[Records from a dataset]
..............................

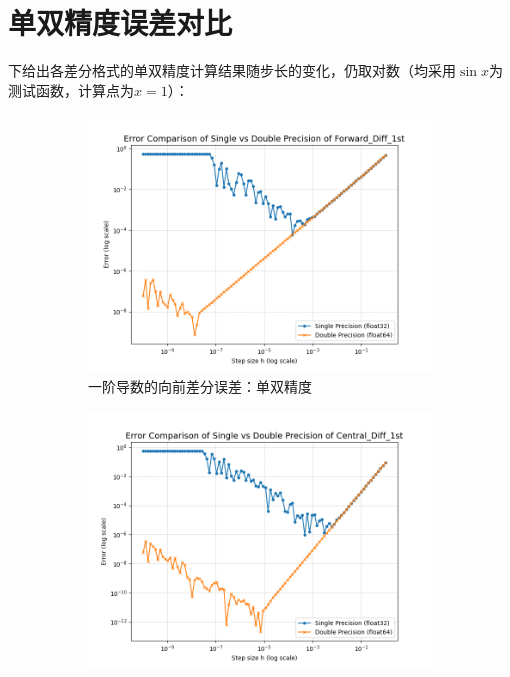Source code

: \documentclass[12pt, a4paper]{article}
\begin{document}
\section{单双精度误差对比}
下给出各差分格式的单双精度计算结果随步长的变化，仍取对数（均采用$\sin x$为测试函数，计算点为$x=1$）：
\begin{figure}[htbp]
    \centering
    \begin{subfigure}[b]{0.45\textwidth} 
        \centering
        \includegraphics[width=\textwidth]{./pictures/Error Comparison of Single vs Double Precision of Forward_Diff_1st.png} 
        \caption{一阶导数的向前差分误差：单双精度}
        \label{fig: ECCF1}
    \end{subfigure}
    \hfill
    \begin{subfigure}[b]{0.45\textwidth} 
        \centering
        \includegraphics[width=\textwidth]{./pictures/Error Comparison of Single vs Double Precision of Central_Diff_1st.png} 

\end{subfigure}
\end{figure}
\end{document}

..............................

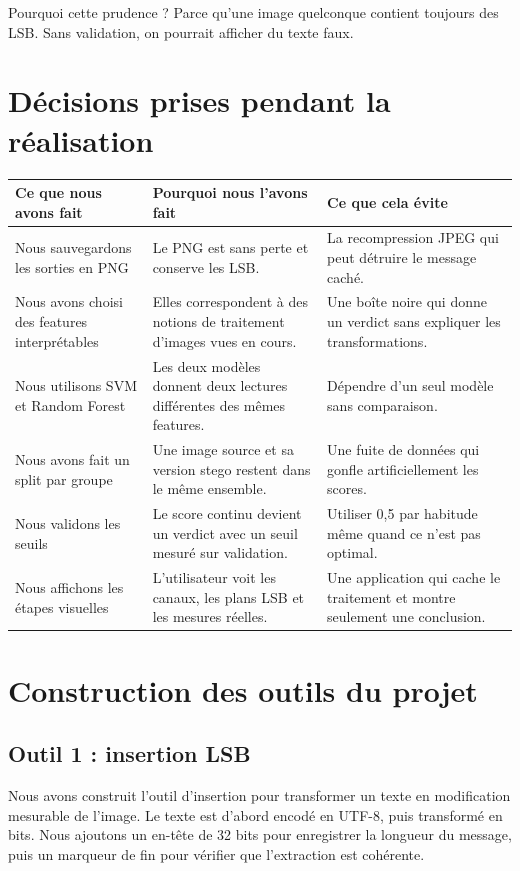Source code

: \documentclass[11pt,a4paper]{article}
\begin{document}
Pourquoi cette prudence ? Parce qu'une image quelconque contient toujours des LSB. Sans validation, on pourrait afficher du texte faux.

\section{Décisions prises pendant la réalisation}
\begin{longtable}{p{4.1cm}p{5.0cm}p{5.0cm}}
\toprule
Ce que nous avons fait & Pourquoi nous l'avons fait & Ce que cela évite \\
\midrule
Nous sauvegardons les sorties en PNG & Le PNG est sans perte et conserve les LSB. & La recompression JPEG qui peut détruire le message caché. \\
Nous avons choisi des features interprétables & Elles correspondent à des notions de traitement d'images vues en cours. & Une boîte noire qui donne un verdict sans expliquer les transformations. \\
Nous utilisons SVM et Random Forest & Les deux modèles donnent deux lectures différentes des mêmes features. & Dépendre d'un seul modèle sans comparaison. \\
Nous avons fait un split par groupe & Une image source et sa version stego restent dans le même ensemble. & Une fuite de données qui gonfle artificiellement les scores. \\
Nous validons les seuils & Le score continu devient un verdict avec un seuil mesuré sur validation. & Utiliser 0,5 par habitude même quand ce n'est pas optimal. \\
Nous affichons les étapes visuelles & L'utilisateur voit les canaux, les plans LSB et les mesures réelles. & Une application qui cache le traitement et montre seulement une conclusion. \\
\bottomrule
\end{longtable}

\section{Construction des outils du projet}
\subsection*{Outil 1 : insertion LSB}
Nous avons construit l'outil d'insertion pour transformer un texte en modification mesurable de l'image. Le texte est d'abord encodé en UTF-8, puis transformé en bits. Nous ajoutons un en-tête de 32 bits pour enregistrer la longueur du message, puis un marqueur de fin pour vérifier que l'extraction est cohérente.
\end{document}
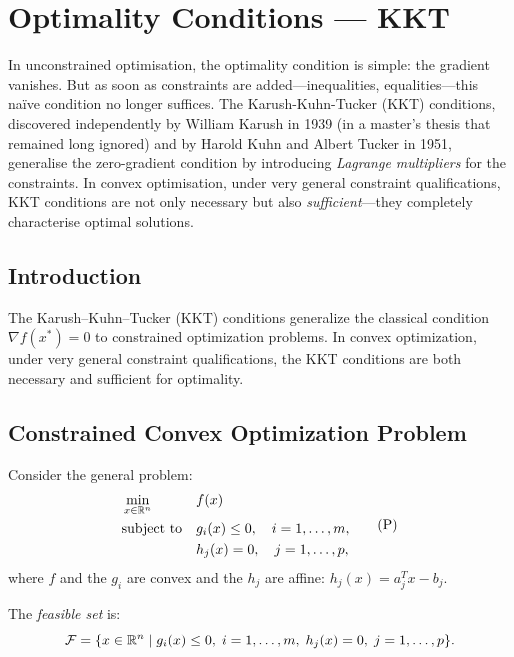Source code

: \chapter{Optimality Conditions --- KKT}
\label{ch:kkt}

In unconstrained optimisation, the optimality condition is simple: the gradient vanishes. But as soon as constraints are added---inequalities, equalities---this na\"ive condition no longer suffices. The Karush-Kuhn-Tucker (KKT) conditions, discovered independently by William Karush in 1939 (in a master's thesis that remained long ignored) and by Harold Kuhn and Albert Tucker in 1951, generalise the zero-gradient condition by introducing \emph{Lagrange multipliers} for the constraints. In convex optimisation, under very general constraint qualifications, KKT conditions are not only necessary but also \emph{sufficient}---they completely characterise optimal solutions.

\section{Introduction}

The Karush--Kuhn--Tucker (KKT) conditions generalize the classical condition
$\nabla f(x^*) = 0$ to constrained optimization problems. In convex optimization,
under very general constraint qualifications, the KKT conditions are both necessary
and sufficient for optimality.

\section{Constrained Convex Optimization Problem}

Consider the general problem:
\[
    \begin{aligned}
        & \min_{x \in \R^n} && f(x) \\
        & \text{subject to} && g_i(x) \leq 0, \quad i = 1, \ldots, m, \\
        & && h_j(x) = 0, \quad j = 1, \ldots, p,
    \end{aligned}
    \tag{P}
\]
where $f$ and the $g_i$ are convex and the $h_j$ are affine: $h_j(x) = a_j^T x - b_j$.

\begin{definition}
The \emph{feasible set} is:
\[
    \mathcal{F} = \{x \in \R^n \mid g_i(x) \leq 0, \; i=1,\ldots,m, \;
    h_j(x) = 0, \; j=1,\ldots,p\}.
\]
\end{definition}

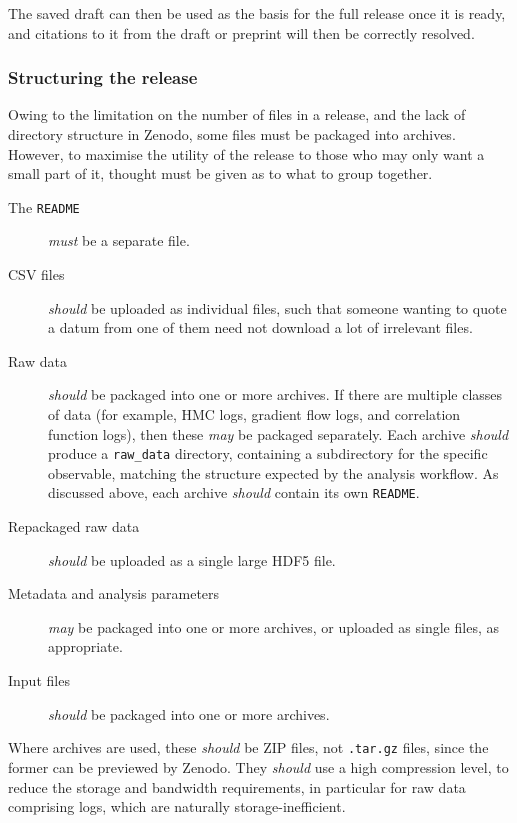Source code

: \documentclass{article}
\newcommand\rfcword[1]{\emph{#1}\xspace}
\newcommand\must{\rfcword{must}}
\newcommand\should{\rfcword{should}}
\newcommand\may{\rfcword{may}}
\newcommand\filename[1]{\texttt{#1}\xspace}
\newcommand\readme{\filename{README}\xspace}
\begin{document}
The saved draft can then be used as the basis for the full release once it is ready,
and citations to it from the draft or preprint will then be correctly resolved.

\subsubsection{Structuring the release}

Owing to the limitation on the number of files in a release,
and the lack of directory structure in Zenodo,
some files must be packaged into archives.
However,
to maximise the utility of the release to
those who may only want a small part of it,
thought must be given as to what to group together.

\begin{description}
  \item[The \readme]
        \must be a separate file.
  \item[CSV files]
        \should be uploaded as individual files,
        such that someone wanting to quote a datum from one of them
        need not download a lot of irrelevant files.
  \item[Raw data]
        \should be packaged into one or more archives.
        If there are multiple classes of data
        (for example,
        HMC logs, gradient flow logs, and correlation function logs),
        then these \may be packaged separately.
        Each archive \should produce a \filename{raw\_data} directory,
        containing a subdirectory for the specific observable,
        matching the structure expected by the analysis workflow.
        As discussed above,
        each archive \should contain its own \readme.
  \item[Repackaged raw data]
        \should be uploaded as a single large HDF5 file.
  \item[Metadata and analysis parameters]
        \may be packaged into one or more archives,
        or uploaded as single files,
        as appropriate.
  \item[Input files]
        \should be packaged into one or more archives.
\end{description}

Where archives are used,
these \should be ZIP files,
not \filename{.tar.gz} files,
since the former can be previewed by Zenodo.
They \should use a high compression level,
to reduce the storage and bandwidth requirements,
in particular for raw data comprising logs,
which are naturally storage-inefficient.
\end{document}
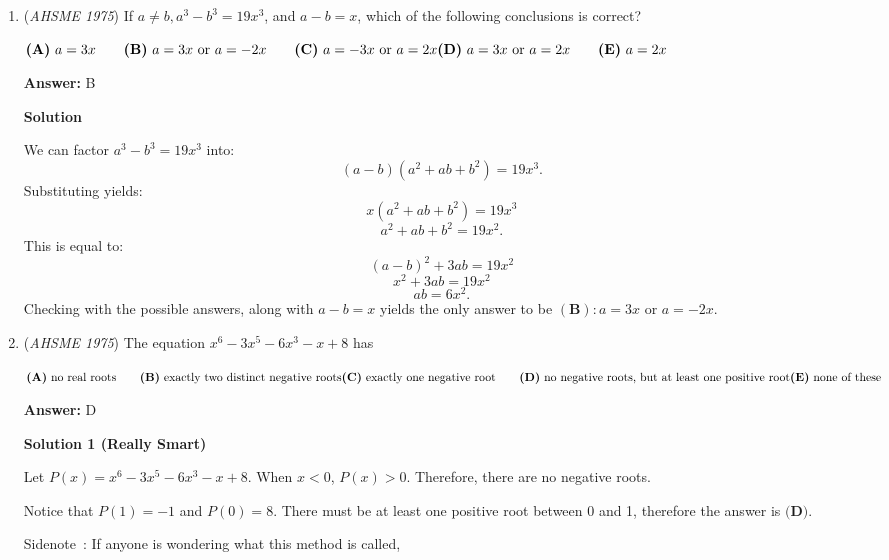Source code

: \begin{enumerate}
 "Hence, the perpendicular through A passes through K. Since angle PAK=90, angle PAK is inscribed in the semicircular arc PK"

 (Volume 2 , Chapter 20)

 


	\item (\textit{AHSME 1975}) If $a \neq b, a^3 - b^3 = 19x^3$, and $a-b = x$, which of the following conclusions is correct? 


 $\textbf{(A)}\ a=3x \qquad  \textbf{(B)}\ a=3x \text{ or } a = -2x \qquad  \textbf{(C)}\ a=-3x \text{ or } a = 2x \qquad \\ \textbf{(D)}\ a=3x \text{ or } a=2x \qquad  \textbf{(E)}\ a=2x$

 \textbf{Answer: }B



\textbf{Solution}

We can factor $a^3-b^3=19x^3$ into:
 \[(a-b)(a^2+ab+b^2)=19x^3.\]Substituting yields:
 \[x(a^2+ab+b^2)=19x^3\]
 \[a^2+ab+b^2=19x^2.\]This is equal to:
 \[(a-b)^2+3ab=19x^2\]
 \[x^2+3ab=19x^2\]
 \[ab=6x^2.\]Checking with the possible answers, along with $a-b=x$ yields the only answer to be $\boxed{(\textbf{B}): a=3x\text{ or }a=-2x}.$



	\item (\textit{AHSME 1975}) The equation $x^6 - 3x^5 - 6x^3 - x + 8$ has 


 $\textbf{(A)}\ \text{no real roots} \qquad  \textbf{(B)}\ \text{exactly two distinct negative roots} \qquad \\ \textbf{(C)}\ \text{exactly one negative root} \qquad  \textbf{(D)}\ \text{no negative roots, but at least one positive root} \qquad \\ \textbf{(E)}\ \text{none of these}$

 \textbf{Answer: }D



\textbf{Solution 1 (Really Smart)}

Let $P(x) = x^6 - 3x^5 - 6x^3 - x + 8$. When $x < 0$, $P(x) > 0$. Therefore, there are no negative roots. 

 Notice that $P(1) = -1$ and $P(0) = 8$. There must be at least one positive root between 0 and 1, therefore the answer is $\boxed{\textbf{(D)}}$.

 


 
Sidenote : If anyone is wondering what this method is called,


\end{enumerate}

..............................

-- YOUR INSTRUCTIONS --
The answer consists of every line above in which the word "texte" occurs.

-- RESULT OF THE EXERCISE --
Pourquoi cette prudence ? Parce qu'une image quelconque contient toujours des LSB. Sans validation, on pourrait afficher du texte faux.
Nous avons construit l'outil d'insertion pour transformer un texte en modification mesurable de l'image. Le texte est d'abord encodé en UTF-8, puis transformé en bits. Nous ajoutons un en-tête de 32 bits pour enregistrer la longueur du message, puis un marqueur de fin pour vérifier que l'extraction est cohérente.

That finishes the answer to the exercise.